After the reform and opening up, after opening the country's door, we suddenly found that China's semiconductor industry has been far behind. What's more serious is that except for a few industry experts, the vast majority of people have not yet realized the large gap and the difficulty of catching up. In 1977, when the Great Hall of the People held a symposium in the scientific and technological circles, Deng Xiaoping asked Wang Shouwu:

"You have to get LSIs up, a year?"

After the 80s, national ministries and commissions have organized three "campaigns" to tackle key problems in semiconductor technology. For example, the "909" project, launched in 1995, invested 10 billion yuan, and Hu Qili, minister of the Ministry of Electronics Industry, personally took the lead.

But unfortunately, the Shanghai Huahong factory encountered a low tide in the industry, and no one in China at that time understood the "counter-cyclical" theory that Samsung was losing more and more to invest, so Huahong was controversial, and finally failed to catch up with the rapid pace of Moore's Law.

This almost desperate catch-up did not finally usher in a turnaround again at the dawn of the new century.

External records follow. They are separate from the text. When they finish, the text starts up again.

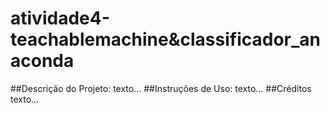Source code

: # atividade4-teachablemachine&classificador_anaconda

##Descrição do Projeto:
texto...
##Instruções de Uso:
texto...
##Créditos
texto...

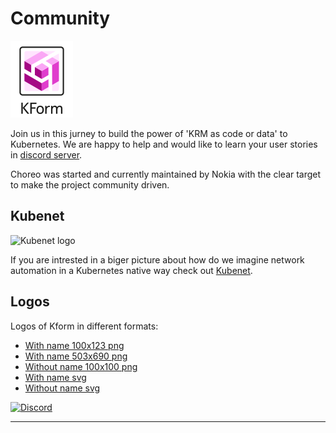 # Community

![Kform logo](../assets/logos/Kform-transparent-withname-100x123.png)

Join us in this jurney to build the power of 'KRM as code or data' to Kubernetes. We are happy to help and
would like to learn your user stories in [discord server](https://discord.gg/fH35bmcTU9).

Choreo was started and currently maintained by Nokia with the clear target to make the project community driven.

## Kubenet

![Kubenet logo](https://learn.kubenet.dev/assets/logos/Kubenet-logo-transparent-withname-100x123.png)

If you are intrested in a biger picture about how do we imagine network automation in a Kubernetes native way check out
[Kubenet](https://learn.kubenet.dev/). 


## Logos

Logos of Kform in different formats:

* [With name 100x123 png](../assets/logos/Kform-transparent-withname-100x123.png)
* [With name 503x690 png](../assets/logos/KForm-transparent-withname-447x676.png)
* [Without name 100x100 png](../assets/logos/KForm-transparent-noname-96x96.png)
* [With name svg](../assets/logos/Kform-logo.svg)
* [Without name svg](../assets/logos/Kform-logo-square.svg)

[![Discord](https://img.shields.io/discord/1234818321833136199?style=flat-square&label=discord&logo=discord&color=00c9ff&labelColor=bec8d2)](https://discord.gg/hXt4sfUs6V)

---
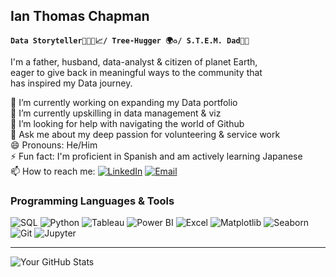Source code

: ## Ian Thomas Chapman
**`Data Storyteller👨🏽‍💻📈/ Tree-Hugger 🌍♻️/ S.T.E.M. Dad🔬🤖`**

I'm a father, husband, data-analyst & citizen of planet Earth,  
eager to give back in meaningful ways to the community that  
has inspired my Data journey.

🔭 I’m currently working on expanding my Data portfolio  
🌱 I’m currently upskilling in data management & viz  
🤔 I’m looking for help with navigating the world of Github  
💬 Ask me about my deep passion for volunteering & service work  
😄 Pronouns: He/Him  
⚡ Fun fact: I'm proficient in Spanish and am actively learning Japanese  
📫 How to reach me: 
[![LinkedIn](https://img.shields.io/badge/-LinkedIn-blue?style=flat&logo=linkedin&logoColor=white)](https://www.linkedin.com/in/ianthomaschapman)
[![Email](https://img.shields.io/badge/Email-D14836?style=flat&logo=gmail&logoColor=white)](mailto:ichapman.sp@gmail.com)


<!-- - 👯 I’m looking to collaborate on ...
-->

### Programming Languages & Tools

![SQL](https://img.shields.io/badge/-SQL-4479A1?logo=mysql&logoColor=white)
![Python](https://img.shields.io/badge/-Python-3776AB?logo=python&logoColor=white)
![Tableau](https://img.shields.io/badge/-Tableau-E97627?logo=tableau&logoColor=white)
![Power BI](https://img.shields.io/badge/-PowerBI-F2C811?logo=powerbi&logoColor=black)
![Excel](https://img.shields.io/badge/-Excel-217346?logo=microsoft-excel&logoColor=white)
![Matplotlib](https://img.shields.io/badge/-Matplotlib-11557C?logo=python&logoColor=white)
![Seaborn](https://img.shields.io/badge/-Seaborn-1F77B4?logo=python&logoColor=white)
![Git](https://img.shields.io/badge/-Git-F05032?logo=git&logoColor=white)
![Jupyter](https://img.shields.io/badge/-Jupyter-F37626?logo=jupyter&logoColor=white)
<br />
___


![Your GitHub Stats](https://github-readme-stats.vercel.app/api?username=JetNeighbors&show_icons=true&theme=solarized-light)
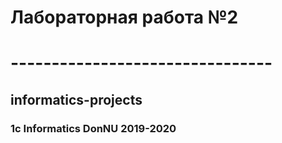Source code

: # Лабораторная работа №2
# --------------------------------
## informatics-projects
### 1c Informatics DonNU 2019-2020
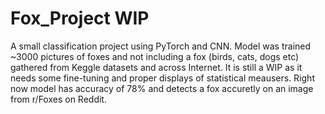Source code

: # Fox_Project WIP
A small classification project using PyTorch and CNN. Model was trained ~3000 pictures of foxes and not including a fox (birds, cats, dogs etc) gathered from Keggle datasets and across Internet.
It is still a WIP as it needs some fine-tuning and proper displays of statistical meausers.
Right now model has accuracy of 78% and detects a fox accuretly on an image from r/Foxes on Reddit.
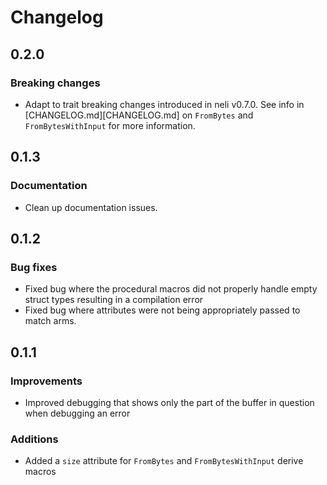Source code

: # Changelog

## 0.2.0
### Breaking changes
* Adapt to trait breaking changes introduced in neli v0.7.0. See info in
[CHANGELOG.md][CHANGELOG.md] on `FromBytes` and `FromBytesWithInput` for more
information.

## 0.1.3
### Documentation
* Clean up documentation issues.

## 0.1.2
### Bug fixes
* Fixed bug where the procedural macros did not properly handle empty struct types
resulting in a compilation error
* Fixed bug where attributes were not being appropriately passed to match arms.

## 0.1.1
### Improvements
* Improved debugging that shows only the part of the buffer in question when debugging
an error

### Additions
* Added a `size` attribute for `FromBytes` and `FromBytesWithInput` derive macros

Almost all of the chip companies we know in the media today were founded in the first decade of the 21st century: SMIC in 2000, Spreadtrum Communications in 2001, Zhongxing Micro in 2003, Huawei HiSilicon in 2004... These star companies have brought together a large number of scientific and technological talents who went abroad in the 80s and worked in American chip companies for many years.

New blood, new mechanisms, finally began to inject enough vitality into China's semiconductor industry.

Facts have proved that in any high-tech field, as long as the right environment is given, Chinese will never do worse than others. In the field of chip design and packaging, Huawei HiSilicon and JCET Technology have risen rapidly, and it only took more than ten years to enter the first echelon in the field.

However, in the most complex and difficult chip manufacturing field, China's semiconductor industry has experienced bloody storms and is still facing a stuck neck crisis. Looking back at the bumpy road of the past, and the pressure of Tarzan still reminds me of Bob Dylan's famous song "Blow' in the Wind":

How many roads must a man walk down

Before you call him a man.

Is it harder to make a chip than an atomic bomb?

In April 2020, Huawei's mobile phone business reached its peak, surpassing Samsung for the first time in history and becoming the world's number one. From its rise to the top, it took Huawei more than a decade to get to this point.

However, it is regrettable that only a year later, Huawei, which was sanctioned by the United States, fell rapidly, Glory was forced to sell, and the high-end P series could not continue due to the lack of chips. Ten years of hard work, just like this overnight.

Behind Huawei's global siege, there is a high-tech food chain with a very high threshold.

On this food chain, Huawei is below TSMC, and without the chips produced by TSMC, Huawei's mobile phone business has to be stopped; TSMC is located below ASML (Asmail) in the Netherlands, and without the lithography machine provided by ASML, TSMC cannot manufacture the most advanced chips. The EUV lithography machine required to manufacture chips below 7nm, 100 million euros a piece, queued to buy may not be bought.

What about Asmail, is it already at the apex of this high-tech chain? Still not, Asmail is a system integrator, and above it, there are a group of hidden champions, such as one of them, called Zeiss.

This is another century-old store.

In 1945, near the end of World War II, the American troops landing from Normandy were in full swing, and Nazi Germany's defeat was decided. At this time, General Patton led the Third Army, regardless of the risk of undermining the Yalta Agreement, into the East German area allocated to the Soviet Union, but their target was not a military stronghold, but the Zeiss company in Jena.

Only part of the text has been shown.